死と隣合わせの冬の登山をこよなく愛する僕は、登山家がよく口にする『そこに山があるから』などという美化された言葉がキライだ。今日も僕は一人で山と格闘している。
学生時代に山岳部だったとか、友人の勧めなどという理由から登山を始めたわけではない。むしろ逆である。友達も出来ずサークルに入る気も起こらず、つまらない学生生活に八つ当たりするように始めた僕の挑戦。山を征服することで、妙な幸福感を得ることに夢中になった。冬山にスコープを当てたのも、危険であればあるほど満足感が大きいからだ。

今日のブリザードはやたらと長い。踏ん張っているのがやっとだった。何度も谷底へもっていかれそうになるが、おそらくもう少しの辛抱だ。
ほんの少し風が弱まった時、右上の斜面に岩陰が見えた。あの下まで辿り着ければ、体力を温存することができる。僕は、あまり力の入らない足に渾身の力を込めて登り始めた。

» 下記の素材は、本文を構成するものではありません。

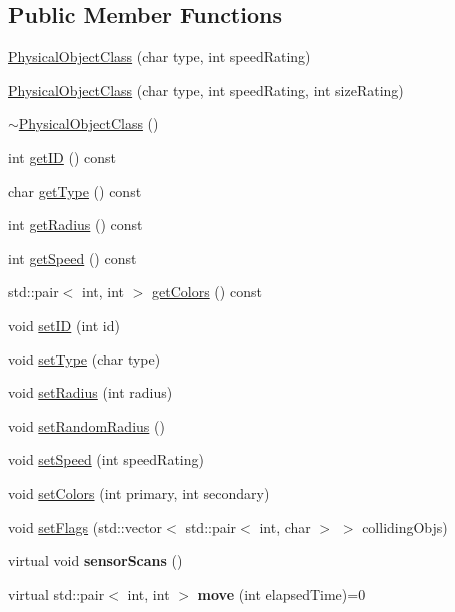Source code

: \subsection*{Public Member Functions}
\begin{DoxyCompactItemize}
\item 
\hyperlink{classBaseObject_a01b3409bbc649691542838aa615b8ec8}{Physical\-Object\-Class} (char type, int speed\-Rating)
\item 
\hyperlink{classBaseObject_abd4b29e844cf58c418ab3a0a882cd05e}{Physical\-Object\-Class} (char type, int speed\-Rating, int size\-Rating)
\item 
\hyperlink{classBaseObject_a97db381b4e2e357eeb8aeeb580d0b7bd}{$\sim$\-Physical\-Object\-Class} ()
\item 
int \hyperlink{classBaseObject_a7844d0e02e1a3b56c7d539c1a711d463}{get\-I\-D} () const 
\item 
char \hyperlink{classBaseObject_a81a433e9083d8377d6e8fa53aa35b1ba}{get\-Type} () const 
\item 
int \hyperlink{classBaseObject_a0649ac3d6d0cfc97eb6534ddd94f3b65}{get\-Radius} () const 
\item 
int \hyperlink{classBaseObject_ad26186eed66b0773c9d700b425a9c2dd}{get\-Speed} () const 
\item 
std\-::pair$<$ int, int $>$ \hyperlink{classBaseObject_ab9910ef1b73dce7ec9b67d4945ae178d}{get\-Colors} () const 
\item 
void \hyperlink{classBaseObject_a21e0e19329f420eec3b208a0df910f9e}{set\-I\-D} (int id)
\item 
void \hyperlink{classBaseObject_a4719728cadae0cbcca31751f6f0a1402}{set\-Type} (char type)
\item 
void \hyperlink{classBaseObject_a79ac4583ff679cf99b890c2db60f9c67}{set\-Radius} (int radius)
\item 
void \hyperlink{classBaseObject_a81552d585e08d164cff9089573012155}{set\-Random\-Radius} ()
\item 
void \hyperlink{classBaseObject_a9f17bf0caea252ed80504368804ef9b9}{set\-Speed} (int speed\-Rating)
\item 
void \hyperlink{classBaseObject_acd3ec10d8cc4e948dcaceeecdac3cd7b}{set\-Colors} (int primary, int secondary)
\item 
void \hyperlink{classBaseObject_a2caac4e8a3585eae128783f449563326}{set\-Flags} (std\-::vector$<$ std\-::pair$<$ int, char $>$ $>$ colliding\-Objs)
\item 
\hypertarget{classBaseObject_a44e39835933a0e9711766e574a7a129e}{virtual void {\bfseries sensor\-Scans} ()}\label{classBaseObject_a44e39835933a0e9711766e574a7a129e}

\item 
\hypertarget{classBaseObject_ae7155529dbc7e48020e62e113f99c495}{virtual std\-::pair$<$ int, int $>$ {\bfseries move} (int elapsed\-Time)=0}\label{classBaseObject_ae7155529dbc7e48020e62e113f99c495}

\end{DoxyCompactItemize}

一歩を踏み出すのに20分を要することもあったが、このまま黙って体温を奪われていくよりましだ。岩まであと少しというところまできたとき、防寒具を伝って微かなケイタイの振動が腰に響いた。
『こんな時に・・・』分厚い手袋を何枚か取り、携帯をキャッチした。
「もしもーし」
大声はブリザードにかき消され、途切れ途切れの言葉が耳をかすめる。
「予定・・・今・・・下山し・・・」
そこで電波は途絶えた。
最近では山登りがブームになっているせいか、山の上にも携帯電波の基地局があるのだろうか。そんなことに感心している間にも体温はどんどん奪われ、体全体が小刻みに震え出す。
『このまま進むべきか、下山したほうがいいのか。』
そう考え始めた時、再び強烈なブリザードが襲ってきた。足をすくわれアイスバーンを転げ落ちていく。
『やばい』
もう遅かった。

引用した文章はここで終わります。